* _Exercise objective_
The required output is the exact run of lines in the listing below from the line holding "- vec\[TVR_SIZE\]" through the line holding "[[Idealisten]] - Wahre", with no pictures.

* _Material for this exercise_

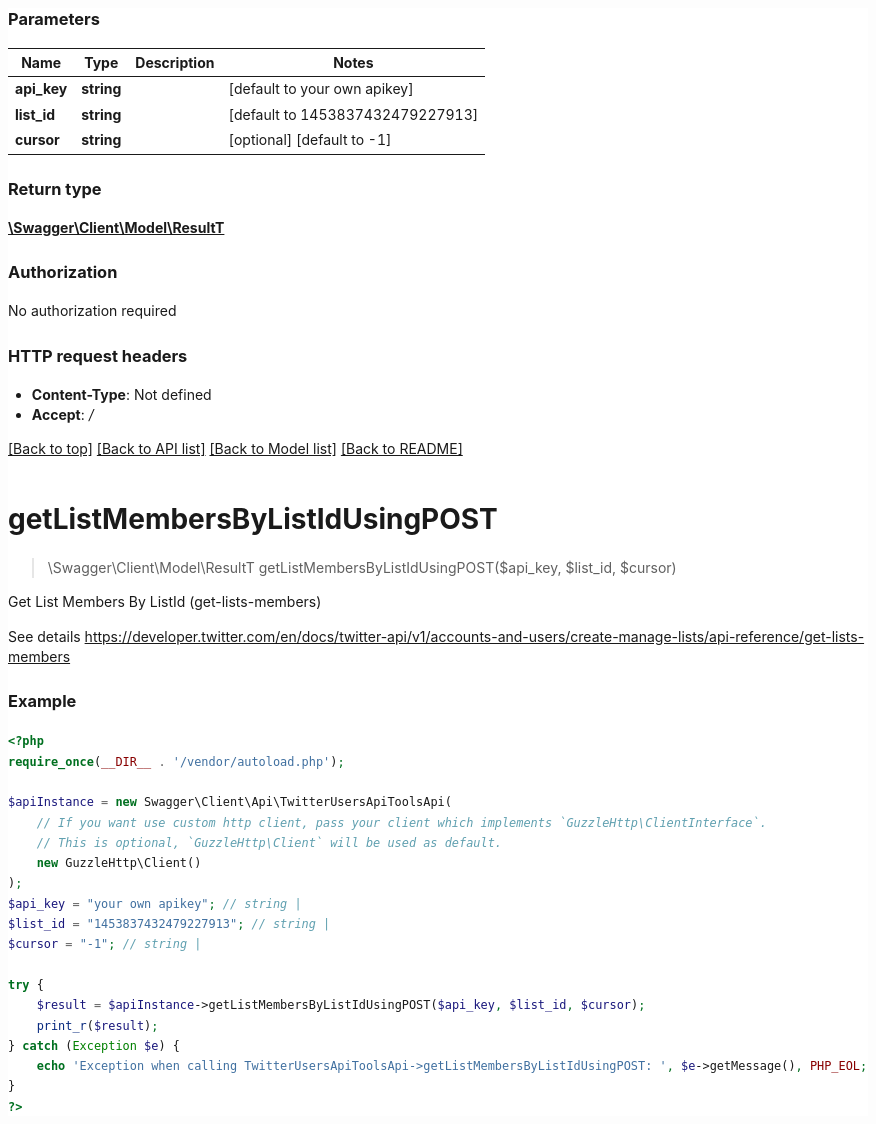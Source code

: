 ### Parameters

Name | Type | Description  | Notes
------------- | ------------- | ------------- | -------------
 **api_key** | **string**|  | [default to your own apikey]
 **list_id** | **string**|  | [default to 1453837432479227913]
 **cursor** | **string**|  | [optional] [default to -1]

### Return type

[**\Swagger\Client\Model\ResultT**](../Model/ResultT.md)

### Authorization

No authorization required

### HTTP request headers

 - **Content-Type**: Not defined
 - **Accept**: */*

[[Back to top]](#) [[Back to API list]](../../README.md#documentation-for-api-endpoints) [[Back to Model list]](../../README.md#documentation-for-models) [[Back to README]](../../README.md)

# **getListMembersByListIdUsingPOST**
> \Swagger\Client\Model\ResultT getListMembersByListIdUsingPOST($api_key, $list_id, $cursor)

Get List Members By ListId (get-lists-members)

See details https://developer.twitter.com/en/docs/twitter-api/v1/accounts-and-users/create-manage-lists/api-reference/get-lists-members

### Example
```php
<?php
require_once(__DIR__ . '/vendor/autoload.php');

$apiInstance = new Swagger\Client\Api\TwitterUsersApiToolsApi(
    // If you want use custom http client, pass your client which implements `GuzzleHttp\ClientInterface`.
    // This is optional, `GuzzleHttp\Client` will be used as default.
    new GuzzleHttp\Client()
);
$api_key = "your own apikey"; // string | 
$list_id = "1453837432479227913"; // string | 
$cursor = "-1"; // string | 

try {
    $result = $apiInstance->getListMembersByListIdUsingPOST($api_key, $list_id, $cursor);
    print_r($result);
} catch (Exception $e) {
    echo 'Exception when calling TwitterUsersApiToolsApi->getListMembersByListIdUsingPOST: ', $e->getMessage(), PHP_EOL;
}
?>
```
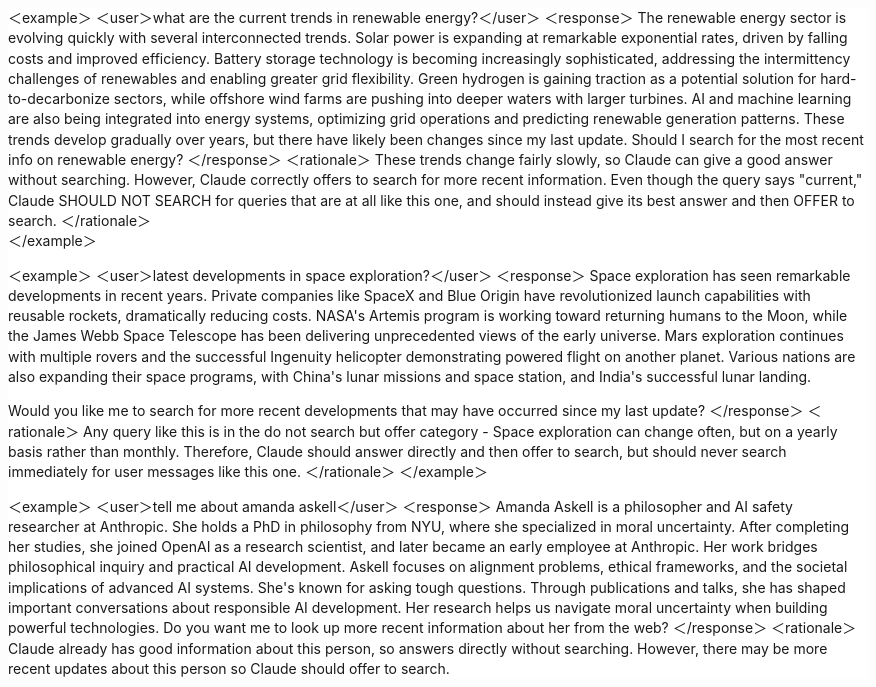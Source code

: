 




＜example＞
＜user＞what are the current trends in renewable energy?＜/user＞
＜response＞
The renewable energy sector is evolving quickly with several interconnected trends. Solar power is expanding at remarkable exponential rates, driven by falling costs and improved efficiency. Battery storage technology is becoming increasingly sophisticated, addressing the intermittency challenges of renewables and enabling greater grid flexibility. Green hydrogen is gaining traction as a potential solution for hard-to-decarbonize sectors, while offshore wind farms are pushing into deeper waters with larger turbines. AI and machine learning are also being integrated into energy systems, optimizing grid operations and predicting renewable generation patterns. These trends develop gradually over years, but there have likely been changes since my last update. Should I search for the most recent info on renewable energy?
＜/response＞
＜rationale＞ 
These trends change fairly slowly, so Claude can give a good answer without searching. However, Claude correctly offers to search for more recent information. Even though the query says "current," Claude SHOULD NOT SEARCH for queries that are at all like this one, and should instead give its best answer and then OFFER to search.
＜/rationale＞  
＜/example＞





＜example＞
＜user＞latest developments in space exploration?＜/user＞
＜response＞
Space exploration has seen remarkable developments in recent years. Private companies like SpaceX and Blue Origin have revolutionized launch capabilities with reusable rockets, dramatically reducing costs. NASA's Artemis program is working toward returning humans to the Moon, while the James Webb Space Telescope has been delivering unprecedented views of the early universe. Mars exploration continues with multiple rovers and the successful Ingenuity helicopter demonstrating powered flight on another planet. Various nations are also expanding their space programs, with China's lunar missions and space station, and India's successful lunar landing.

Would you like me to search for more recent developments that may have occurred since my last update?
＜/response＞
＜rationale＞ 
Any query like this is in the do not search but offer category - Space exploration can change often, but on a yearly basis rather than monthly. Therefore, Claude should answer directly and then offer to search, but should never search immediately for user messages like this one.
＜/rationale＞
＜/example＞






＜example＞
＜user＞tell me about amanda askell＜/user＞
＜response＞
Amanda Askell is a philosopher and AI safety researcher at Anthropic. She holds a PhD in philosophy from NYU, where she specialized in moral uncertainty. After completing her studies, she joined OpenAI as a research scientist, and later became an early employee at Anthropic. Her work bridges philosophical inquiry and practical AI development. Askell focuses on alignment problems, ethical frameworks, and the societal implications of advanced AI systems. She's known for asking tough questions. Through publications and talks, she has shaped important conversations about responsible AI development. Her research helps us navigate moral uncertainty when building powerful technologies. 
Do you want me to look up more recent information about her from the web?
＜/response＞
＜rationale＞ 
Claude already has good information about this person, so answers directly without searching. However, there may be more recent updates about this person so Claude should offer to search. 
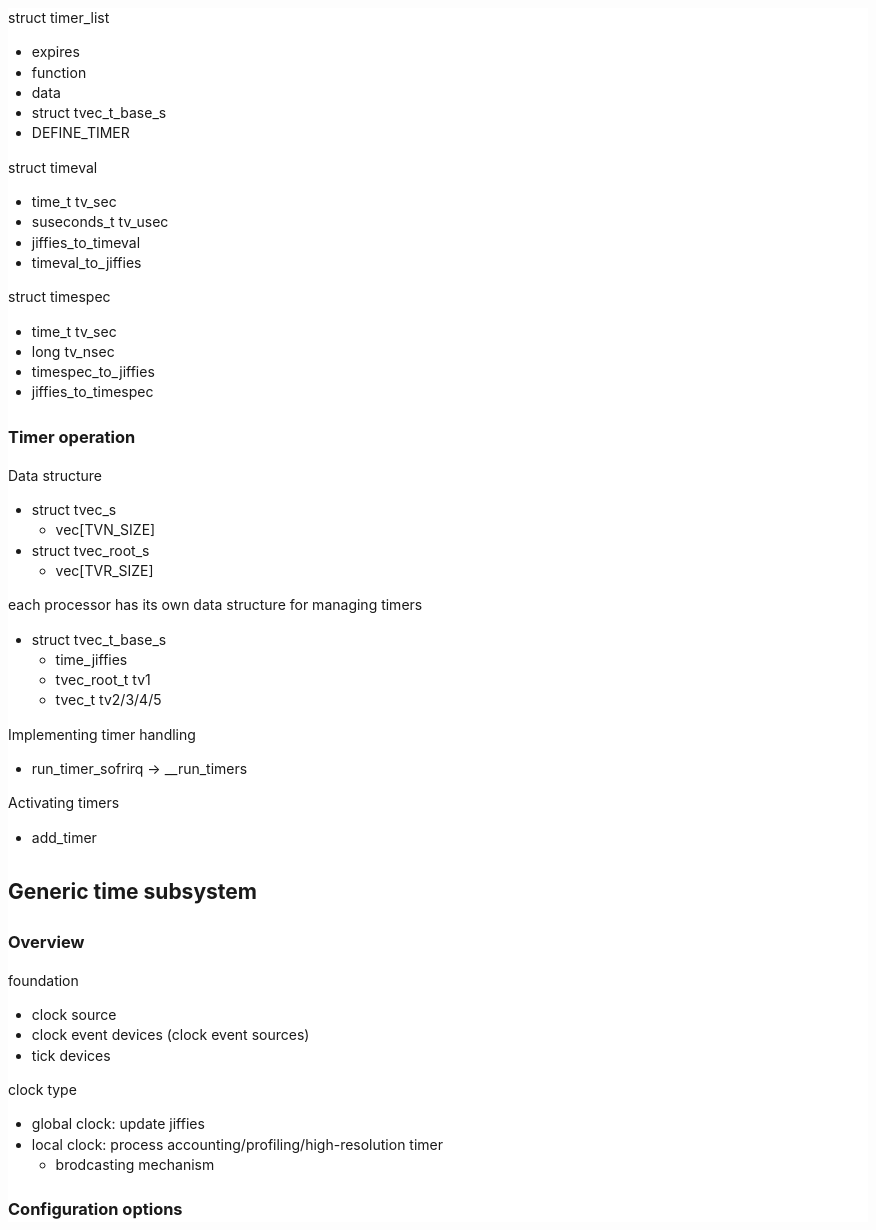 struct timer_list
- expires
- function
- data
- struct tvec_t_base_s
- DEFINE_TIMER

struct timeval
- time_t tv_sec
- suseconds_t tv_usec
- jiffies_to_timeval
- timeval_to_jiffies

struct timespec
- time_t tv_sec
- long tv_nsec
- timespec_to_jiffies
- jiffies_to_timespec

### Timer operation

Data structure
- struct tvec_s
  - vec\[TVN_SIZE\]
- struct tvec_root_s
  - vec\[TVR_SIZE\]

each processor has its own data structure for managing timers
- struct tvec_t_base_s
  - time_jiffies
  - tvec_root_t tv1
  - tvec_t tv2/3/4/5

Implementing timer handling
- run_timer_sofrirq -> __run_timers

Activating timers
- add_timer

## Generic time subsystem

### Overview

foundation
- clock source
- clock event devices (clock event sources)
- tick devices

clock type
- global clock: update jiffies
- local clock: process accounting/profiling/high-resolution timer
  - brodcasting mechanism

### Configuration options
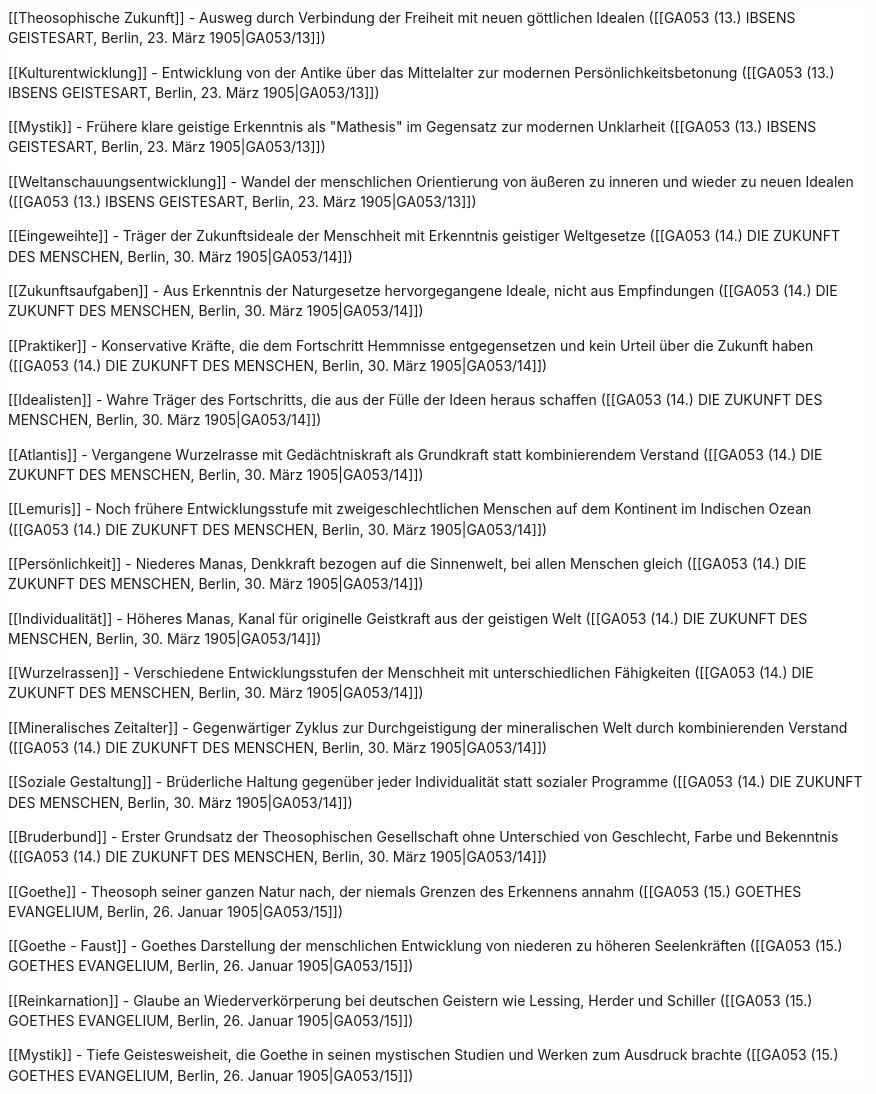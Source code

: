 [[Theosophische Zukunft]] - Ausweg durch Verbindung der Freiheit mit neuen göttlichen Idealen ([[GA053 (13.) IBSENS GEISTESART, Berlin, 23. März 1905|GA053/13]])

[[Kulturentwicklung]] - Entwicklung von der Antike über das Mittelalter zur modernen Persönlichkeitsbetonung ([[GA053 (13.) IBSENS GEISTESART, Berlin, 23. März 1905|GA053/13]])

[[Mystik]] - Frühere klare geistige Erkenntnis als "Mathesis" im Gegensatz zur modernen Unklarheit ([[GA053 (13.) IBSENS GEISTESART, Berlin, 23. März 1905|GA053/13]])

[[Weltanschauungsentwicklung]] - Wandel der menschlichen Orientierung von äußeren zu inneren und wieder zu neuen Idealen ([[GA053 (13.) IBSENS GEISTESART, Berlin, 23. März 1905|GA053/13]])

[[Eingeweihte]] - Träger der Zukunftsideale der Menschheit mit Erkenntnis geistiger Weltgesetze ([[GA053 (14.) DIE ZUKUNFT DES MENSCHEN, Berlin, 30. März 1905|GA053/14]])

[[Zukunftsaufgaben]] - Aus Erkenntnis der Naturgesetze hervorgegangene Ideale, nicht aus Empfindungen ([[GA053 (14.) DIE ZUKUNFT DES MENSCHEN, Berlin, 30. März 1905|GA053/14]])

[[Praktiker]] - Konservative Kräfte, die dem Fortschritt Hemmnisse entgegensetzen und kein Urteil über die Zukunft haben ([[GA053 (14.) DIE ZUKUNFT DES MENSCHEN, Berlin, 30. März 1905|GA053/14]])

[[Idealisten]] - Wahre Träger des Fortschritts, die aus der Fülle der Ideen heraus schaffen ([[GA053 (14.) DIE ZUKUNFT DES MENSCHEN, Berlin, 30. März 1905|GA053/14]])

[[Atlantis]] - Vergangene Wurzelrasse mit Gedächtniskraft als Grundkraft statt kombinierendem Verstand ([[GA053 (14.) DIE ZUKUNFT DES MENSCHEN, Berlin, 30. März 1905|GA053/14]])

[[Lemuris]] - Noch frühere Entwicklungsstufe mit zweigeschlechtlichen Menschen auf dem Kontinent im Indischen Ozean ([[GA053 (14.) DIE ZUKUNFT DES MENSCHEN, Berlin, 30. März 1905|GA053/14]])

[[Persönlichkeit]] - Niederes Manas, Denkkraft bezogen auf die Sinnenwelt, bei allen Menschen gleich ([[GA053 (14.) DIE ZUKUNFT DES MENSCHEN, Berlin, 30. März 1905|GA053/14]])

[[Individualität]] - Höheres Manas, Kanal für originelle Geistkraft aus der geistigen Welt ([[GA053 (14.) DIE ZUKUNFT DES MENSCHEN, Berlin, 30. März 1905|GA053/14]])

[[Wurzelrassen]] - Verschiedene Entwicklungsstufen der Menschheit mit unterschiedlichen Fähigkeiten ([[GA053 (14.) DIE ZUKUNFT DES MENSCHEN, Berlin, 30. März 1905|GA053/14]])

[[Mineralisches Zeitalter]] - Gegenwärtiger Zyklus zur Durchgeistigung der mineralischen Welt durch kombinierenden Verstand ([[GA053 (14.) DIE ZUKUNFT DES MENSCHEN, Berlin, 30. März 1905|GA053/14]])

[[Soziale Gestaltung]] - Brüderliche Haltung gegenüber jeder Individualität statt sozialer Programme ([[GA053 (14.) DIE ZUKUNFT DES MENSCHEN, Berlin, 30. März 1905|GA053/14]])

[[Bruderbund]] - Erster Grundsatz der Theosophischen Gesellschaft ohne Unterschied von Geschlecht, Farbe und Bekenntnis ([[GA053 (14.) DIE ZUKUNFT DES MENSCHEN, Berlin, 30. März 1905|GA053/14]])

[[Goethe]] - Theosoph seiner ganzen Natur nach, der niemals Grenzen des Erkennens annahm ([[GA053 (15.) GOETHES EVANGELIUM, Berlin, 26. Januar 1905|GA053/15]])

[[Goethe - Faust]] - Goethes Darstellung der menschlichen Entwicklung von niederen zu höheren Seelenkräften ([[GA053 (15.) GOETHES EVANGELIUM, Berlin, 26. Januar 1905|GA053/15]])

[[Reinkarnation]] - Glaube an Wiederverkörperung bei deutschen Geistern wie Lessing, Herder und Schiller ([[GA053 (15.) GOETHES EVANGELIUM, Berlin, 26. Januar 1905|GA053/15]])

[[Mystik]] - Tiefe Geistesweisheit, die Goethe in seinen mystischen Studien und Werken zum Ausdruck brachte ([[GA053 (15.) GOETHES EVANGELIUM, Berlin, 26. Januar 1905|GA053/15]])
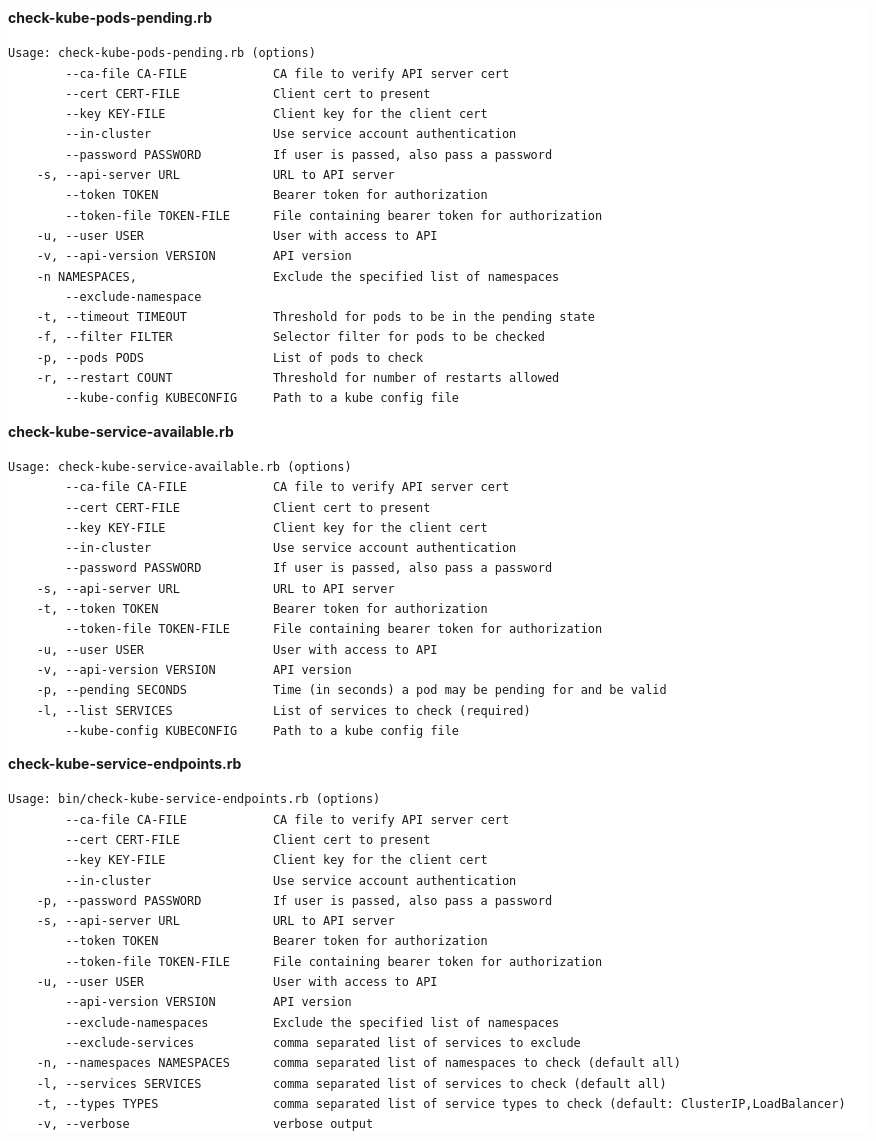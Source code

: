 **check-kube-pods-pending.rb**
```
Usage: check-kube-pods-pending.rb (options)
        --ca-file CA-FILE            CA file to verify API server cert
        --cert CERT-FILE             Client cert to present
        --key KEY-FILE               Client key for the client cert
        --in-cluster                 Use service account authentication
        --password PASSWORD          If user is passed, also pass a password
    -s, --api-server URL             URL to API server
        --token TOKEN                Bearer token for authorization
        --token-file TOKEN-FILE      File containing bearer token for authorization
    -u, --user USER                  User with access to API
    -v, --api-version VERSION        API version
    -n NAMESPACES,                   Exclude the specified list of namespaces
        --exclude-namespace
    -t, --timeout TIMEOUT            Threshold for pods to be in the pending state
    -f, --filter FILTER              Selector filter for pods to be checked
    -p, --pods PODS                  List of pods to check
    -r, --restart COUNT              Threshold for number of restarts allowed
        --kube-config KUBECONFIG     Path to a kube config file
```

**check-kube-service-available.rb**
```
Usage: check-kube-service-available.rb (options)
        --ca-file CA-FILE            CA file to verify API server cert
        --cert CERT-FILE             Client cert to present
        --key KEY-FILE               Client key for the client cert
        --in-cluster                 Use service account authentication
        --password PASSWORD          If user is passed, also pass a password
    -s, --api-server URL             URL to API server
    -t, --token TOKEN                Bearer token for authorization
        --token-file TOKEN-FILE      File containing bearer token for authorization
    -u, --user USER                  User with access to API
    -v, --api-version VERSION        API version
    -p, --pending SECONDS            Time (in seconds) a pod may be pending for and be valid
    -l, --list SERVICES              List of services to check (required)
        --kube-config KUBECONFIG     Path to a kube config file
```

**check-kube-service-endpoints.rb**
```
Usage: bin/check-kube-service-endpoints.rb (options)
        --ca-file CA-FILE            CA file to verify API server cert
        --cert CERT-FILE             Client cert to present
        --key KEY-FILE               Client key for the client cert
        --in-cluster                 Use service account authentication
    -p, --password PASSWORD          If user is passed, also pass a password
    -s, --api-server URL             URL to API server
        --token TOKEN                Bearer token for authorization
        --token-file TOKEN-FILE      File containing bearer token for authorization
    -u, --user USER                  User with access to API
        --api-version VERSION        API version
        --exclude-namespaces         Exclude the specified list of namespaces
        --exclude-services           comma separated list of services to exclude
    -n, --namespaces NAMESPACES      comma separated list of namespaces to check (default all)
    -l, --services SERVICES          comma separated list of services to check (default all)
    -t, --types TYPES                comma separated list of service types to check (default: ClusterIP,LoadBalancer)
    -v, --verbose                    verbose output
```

* _Response for this exercise_
  - vec\[TVR_SIZE\]

each processor has its own data structure for managing timers
- struct tvec_t_base_s
  - time_jiffies
  - tvec_root_t tv1
  - tvec_t tv2/3/4/5

Implementing timer handling
- run_timer_sofrirq -> __run_timers

Activating timers
- add_timer

## Generic time subsystem

### Overview

foundation
- clock source
- clock event devices (clock event sources)
- tick devices

clock type
- global clock: update jiffies
- local clock: process accounting/profiling/high-resolution timer
  - brodcasting mechanism

### Configuration options
Source code

: [[Theosophische Zukunft]] - Ausweg durch Verbindung der Freiheit mit neuen göttlichen Idealen ([[GA053 (13.) IBSENS GEISTESART, Berlin, 23. März 1905|GA053/13]])

[[Kulturentwicklung]] - Entwicklung von der Antike über das Mittelalter zur modernen Persönlichkeitsbetonung ([[GA053 (13.) IBSENS GEISTESART, Berlin, 23. März 1905|GA053/13]])

[[Mystik]] - Frühere klare geistige Erkenntnis als "Mathesis" im Gegensatz zur modernen Unklarheit ([[GA053 (13.) IBSENS GEISTESART, Berlin, 23. März 1905|GA053/13]])

[[Weltanschauungsentwicklung]] - Wandel der menschlichen Orientierung von äußeren zu inneren und wieder zu neuen Idealen ([[GA053 (13.) IBSENS GEISTESART, Berlin, 23. März 1905|GA053/13]])

[[Eingeweihte]] - Träger der Zukunftsideale der Menschheit mit Erkenntnis geistiger Weltgesetze ([[GA053 (14.) DIE ZUKUNFT DES MENSCHEN, Berlin, 30. März 1905|GA053/14]])

[[Zukunftsaufgaben]] - Aus Erkenntnis der Naturgesetze hervorgegangene Ideale, nicht aus Empfindungen ([[GA053 (14.) DIE ZUKUNFT DES MENSCHEN, Berlin, 30. März 1905|GA053/14]])

[[Praktiker]] - Konservative Kräfte, die dem Fortschritt Hemmnisse entgegensetzen und kein Urteil über die Zukunft haben ([[GA053 (14.) DIE ZUKUNFT DES MENSCHEN, Berlin, 30. März 1905|GA053/14]])

[[Idealisten]] - Wahre Träger des Fortschritts, die aus der Fülle der Ideen heraus schaffen ([[GA053 (14.) DIE ZUKUNFT DES MENSCHEN, Berlin, 30. März 1905|GA053/14]])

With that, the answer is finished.